TASK: Scan the entries for lines with the word "files" and copy those lines.

SUPPLIED RECORDS:
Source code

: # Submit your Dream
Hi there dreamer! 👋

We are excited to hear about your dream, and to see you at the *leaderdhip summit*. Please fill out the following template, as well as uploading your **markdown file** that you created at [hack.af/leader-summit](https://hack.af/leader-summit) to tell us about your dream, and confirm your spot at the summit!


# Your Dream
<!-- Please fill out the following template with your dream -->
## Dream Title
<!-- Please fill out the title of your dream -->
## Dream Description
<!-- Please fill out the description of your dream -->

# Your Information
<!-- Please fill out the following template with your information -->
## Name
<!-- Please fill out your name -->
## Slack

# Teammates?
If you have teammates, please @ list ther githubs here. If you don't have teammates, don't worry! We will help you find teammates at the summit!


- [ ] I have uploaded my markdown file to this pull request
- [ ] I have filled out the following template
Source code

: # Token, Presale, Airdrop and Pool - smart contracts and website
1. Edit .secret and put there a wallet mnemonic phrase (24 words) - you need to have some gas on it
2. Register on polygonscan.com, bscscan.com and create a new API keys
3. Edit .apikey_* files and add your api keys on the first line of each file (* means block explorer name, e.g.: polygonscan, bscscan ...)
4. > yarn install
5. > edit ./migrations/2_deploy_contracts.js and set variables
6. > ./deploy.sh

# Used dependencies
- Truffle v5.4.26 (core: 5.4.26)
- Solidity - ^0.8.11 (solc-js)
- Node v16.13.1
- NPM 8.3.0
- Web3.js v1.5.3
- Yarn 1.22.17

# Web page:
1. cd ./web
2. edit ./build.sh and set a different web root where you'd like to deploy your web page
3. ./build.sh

---

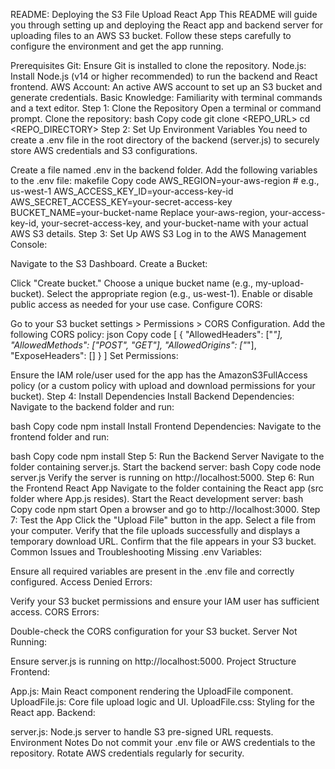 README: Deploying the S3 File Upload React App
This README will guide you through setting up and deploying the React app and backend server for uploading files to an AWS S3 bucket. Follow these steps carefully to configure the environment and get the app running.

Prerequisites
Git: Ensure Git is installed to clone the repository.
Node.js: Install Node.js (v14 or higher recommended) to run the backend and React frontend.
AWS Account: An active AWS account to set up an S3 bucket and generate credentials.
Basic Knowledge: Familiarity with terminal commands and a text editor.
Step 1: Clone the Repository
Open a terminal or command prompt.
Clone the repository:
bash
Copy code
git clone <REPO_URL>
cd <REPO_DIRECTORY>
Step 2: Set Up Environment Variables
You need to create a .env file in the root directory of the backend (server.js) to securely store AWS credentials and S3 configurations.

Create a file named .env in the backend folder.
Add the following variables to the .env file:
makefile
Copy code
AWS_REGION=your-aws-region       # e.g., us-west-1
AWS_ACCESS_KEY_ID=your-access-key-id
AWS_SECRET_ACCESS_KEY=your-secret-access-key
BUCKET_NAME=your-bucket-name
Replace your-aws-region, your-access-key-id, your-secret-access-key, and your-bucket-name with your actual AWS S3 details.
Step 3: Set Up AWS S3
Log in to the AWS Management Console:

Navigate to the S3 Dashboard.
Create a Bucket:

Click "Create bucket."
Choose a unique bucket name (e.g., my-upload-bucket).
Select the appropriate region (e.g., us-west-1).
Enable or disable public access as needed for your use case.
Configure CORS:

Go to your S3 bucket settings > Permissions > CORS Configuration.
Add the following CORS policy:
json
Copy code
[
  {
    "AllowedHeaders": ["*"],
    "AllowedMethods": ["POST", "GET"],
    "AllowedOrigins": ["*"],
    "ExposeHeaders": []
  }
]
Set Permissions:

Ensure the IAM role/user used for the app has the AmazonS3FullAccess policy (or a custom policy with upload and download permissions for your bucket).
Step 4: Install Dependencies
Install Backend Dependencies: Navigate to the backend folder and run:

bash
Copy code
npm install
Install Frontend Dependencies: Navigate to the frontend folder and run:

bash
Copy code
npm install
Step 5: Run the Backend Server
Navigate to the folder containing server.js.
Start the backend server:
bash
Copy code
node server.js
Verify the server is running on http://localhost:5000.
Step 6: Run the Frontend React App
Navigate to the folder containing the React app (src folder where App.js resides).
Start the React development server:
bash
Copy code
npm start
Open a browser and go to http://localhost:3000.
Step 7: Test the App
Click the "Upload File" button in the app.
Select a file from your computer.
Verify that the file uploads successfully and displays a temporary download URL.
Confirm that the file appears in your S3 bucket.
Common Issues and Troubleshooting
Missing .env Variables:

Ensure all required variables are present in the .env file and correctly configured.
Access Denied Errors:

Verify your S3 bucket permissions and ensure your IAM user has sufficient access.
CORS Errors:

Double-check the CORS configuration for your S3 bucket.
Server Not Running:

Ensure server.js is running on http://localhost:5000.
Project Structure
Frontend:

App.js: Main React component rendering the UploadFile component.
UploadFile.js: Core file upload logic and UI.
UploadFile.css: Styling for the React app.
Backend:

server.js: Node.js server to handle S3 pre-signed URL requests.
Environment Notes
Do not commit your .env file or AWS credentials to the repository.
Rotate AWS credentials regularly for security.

TASK ANSWER:
3. Edit .apikey_* files and add your api keys on the first line of each file (* means block explorer name, e.g.: polygonscan, bscscan ...)
This README will guide you through setting up and deploying the React app and backend server for uploading files to an AWS S3 bucket. Follow these steps carefully to configure the environment and get the app running.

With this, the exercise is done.